If a tangent to the ellipse $\frac{{\mathrm{x}}^2}{{\mathrm{a}}^2}+\frac{{\mathrm{y}}^2}{{\mathrm{b}}^2}=1(\mathrm{a}>\mathrm{b})$ meets its major axis and minor axis at M and N respectively then prove that $\frac{{\mathrm{a}}^2}{(\mathrm{CM}{)}^2}+\frac{{\mathrm{b}}^2}{(\mathrm{CN}{)}^2}=1$ where C is the centre of the ellipse.

Let $\mathrm{p}\left(\mathrm{\theta }\right)=(\mathrm{asin\theta },\mathrm{bsin\theta })$ be a point on the ellipse $\frac{{\mathrm{x}}^2}{{\mathrm{a}}^2}+\frac{{\mathrm{y}}^2}{{\mathrm{b}}^2}=1$.

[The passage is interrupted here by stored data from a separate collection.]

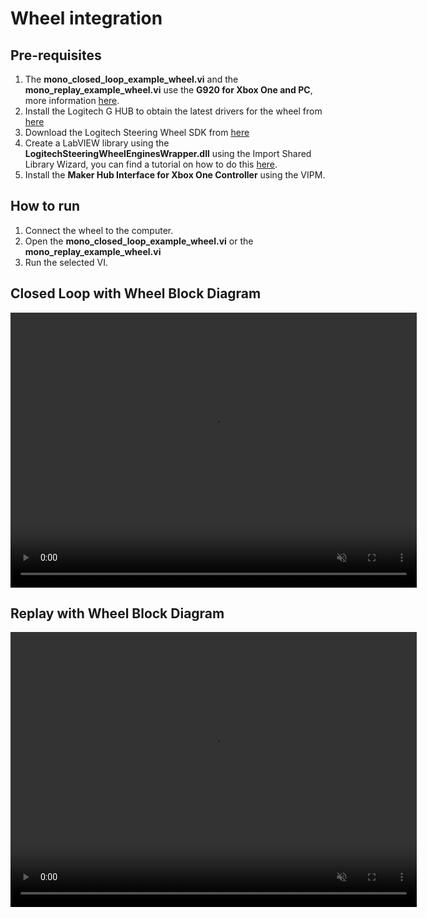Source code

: # Wheel integration

## Pre-requisites
1. The **mono_closed_loop_example_wheel.vi** and the **mono_replay_example_wheel.vi** use the **G920 for Xbox One and PC**, more information [here](https://www.logitechg.com/en-us/products/driving/driving-force-racing-wheel.html).
1. Install the Logitech G HUB to obtain the latest drivers for the wheel from [here](https://www.logitechg.com/en-us/innovation/g-hub.html)
1. Download the Logitech Steering Wheel SDK from [here](https://www.logitechg.com/en-us/innovation/developer-lab.html)
1. Create a LabVIEW library using the **LogitechSteeringWheelEnginesWrapper.dll** using the Import Shared Library Wizard, you can find a tutorial on how to do this [here](http://zone.ni.com/reference/en-XX/help/371361R-01/lvhowto/example_import_shared_library/).
1. Install the **Maker Hub Interface for Xbox One Controller** using the VIPM.

## How to run
1. Connect the wheel to the computer. 
1. Open the **mono_closed_loop_example_wheel.vi** or the **mono_replay_example_wheel.vi** 
1. Run the selected VI.

## Closed Loop with Wheel Block Diagram
<div class="img_container">
  <video width=650px height=440px muted controls autoplay loop>
    <source src="http://cdn.monodrive.io/readthedocs/closed-loop.mp4" type="video/mp4">
  </video>
</div>


## Replay with Wheel Block Diagram
<div class="img_container">
  <video width=650px height=440px muted controls autoplay loop>
    <source src="http://cdn.monodrive.io/readthedocs/replay.mp4" type="video/mp4">
  </video>
</div>


<p>&nbsp;</p>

Then the equation of the tangent at p($\mathrm{\theta }$) is $\frac{\mathrm{xcos\theta }}{\mathrm{a}}+\frac{\mathrm{ysin\theta }}{\mathrm{b}}=1$ 
$\text{ i.e., }\frac{\mathrm{x}}{\left(\frac{\mathrm{a}}{\cos \mathrm{\theta }}\right)}+\frac{\mathrm{y}}{\left(\frac{\mathrm{b}}{\sin \mathrm{\theta }}\right)}=1$
this line meets major axis (x-axis) and minor axis (y-axis) at M and N respectively
$\begin{array}{l}\therefore \mathrm{CM}=\frac{\mathrm{a}}{\cos \mathrm{\theta }};\mathrm{CN}=\frac{\mathrm{b}}{\sin \mathrm{\theta }}\\ \Rightarrow \cos \mathrm{\theta }=\frac{a}{\mathrm{CM}}\Rightarrow \left(1\right);\sin \mathrm{\theta }=\frac{\mathrm{b}}{\mathrm{CN}}\to \left(2\right)\\ (1{)}^2+(2{)}^2\Rightarrow {\cos }^2\mathrm{\theta }+{\sin }^2\mathrm{\theta }=\frac{{\mathrm{a}}^2}{(\mathrm{CM}{)}^2}+\frac{{\mathrm{b}}^2}{(\mathrm{CN}{)}^2}\\ \Rightarrow 1=\frac{{\mathrm{a}}^2}{(\mathrm{CM}{)}^2}+\frac{{\mathrm{b}}^2}{(\mathrm{CN}{)}^2}\end{array}$